This week, we’re talking about IAM Policy Troubleshooter.

What’s something cool you’re working on?

Brian is working on the Weekly Cloud Talks by DevRel we mentioned in the cool things this week and continuing his Terraform studies.

Check out the Immutable Infrastructure video we talked about last week.

Sound Effect Attribution

[MUSIC PLAYING] MARK: Hi, and welcome to episode 230 of the weekly Google Cloud platform podcast. I'm Mark, and I'm here with my colleague Brian. Hey, Brian. How are you doing?

BRIAN: OK. Hello, everybody.

MARK: OK.

[LAUGHTER]

OK. I mean, look, sometimes that's the best we can do. But I love how enthusiastically you are OK.

BRIAN: I embody enthusiastic OK-ness.

[LAUGHTER]

MARK: I hope someday to get there. We are obviously all in a very strange time. But it really is the most exciting time of my week when I get to chat with my colleagues and put together this podcast.

[SENTIMENTAL MUSIC]

It means a lot to me. So super, super happy to be able to work with you all. And, of course, super happy to have the listeners here joining us. A little bit of a sappy intro, but that's all right. I'm OK with being a little sappy.

So, Brian, can you tell us who we're going to be talking to today?

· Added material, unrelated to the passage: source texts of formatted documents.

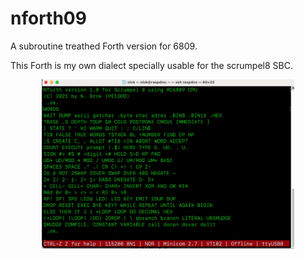 # nforth09
A subroutine treathed Forth version for 6809.<p>
This Forth is my own dialect specially usable for the scrumpel8 SBC.
<p align='center'>
<img alt='Screenshot running Forth' src=https://github.com/nbrok/nforth09/blob/main/Schermafbeelding%202021-04-26%20om%2008.23.02.png raw=true' title='Screenshot of running Forth' width='80%'>
</p>
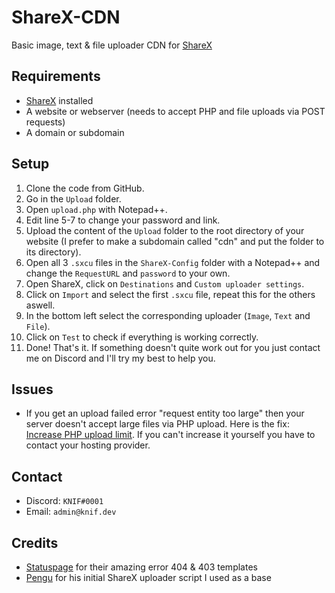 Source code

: # ShareX-CDN
 Basic image, text & file uploader CDN for [ShareX](https://getsharex.com)

## Requirements
- [ShareX](https://getsharex.com) installed
- A website or webserver (needs to accept PHP and file uploads via POST requests)
- A domain or subdomain

## Setup
1. Clone the code from GitHub.
2. Go in the `Upload` folder.
3. Open `upload.php` with Notepad++.
4. Edit line 5-7 to change your password and link.
5. Upload the content of the `Upload` folder to the root directory of your website (I prefer to make a subdomain called "cdn" and put the folder to its directory).
6. Open all 3 `.sxcu` files in the `ShareX-Config` folder with a Notepad++ and change the `RequestURL` and `password` to your own.
7. Open ShareX, click on `Destinations` and `Custom uploader settings`.
8. Click on `Import` and select the first `.sxcu` file, repeat this for the others aswell.
9. In the bottom left select the corresponding uploader (`Image`, `Text` and `File`).
10. Click on `Test` to check if everything is working correctly.
11. Done! That's it. If something doesn't quite work out for you just contact me on Discord and I'll try my best to help you.

## Issues
- If you get an upload failed error "request entity too large" then your server doesn't accept large files via PHP upload. Here is the fix: [Increase PHP upload limit](https://mediatemple.net/community/products/dv/204404784/how-do-i-increase-the-php-upload-limits). If you can't increase it yourself you have to contact your hosting provider.

## Contact
- Discord: `KNIF#0001`
- Email: `admin@knif.dev`

## Credits
- [Statuspage](https://better-error-pages.statuspage.io) for their amazing error 404 & 403 templates
- [Pengu](https://youtu.be/9jcof4MACM0) for his initial ShareX uploader script I used as a base

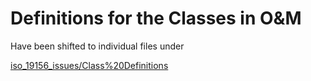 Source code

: # Definitions for the Classes in O&M

Have been shifted to individual files under 

[iso_19156_issues/Class%20Definitions](https://github.com/opengeospatial/om-swg/tree/master/iso_19156_issues/Class%20Definitions)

BRIAN: Yeah. We had a great conversation with Stewart and John from the Traffic Director team. And they're going to go into a lot of detail about what that is and a whole bunch of words in the Traffic space around Kubernetes and containers. So get ready for a deep dive. It's fun.

MARK: It's a lot of fun. And it's-- as you purposefully said, words-- we do a lot of defining in this conversation, because I think there's a lot of different areas to this space of what, ultimately, is a big microservices architecture. And it was such a great conversation to really break down what those concepts are, what they mean, obviously what Traffic Director is, but how they all fit together.

BRIAN: Yeah.

MARK: It's a super exciting conversation. And I'm super excited to get to that. But before we get into that, why don't we go ahead and jump into our cool things of the week?

BRIAN: Silent intro music.

MARK: Well, if it was silent intro music, it would just be silent.

BRIAN: So that was, this space is intentionally left blank for audio.

MARK: This space is left for you to reflect on what you think is important.

[DING]

[MUSIC PLAYING]

All right, Brian, what's your cool thing of this week?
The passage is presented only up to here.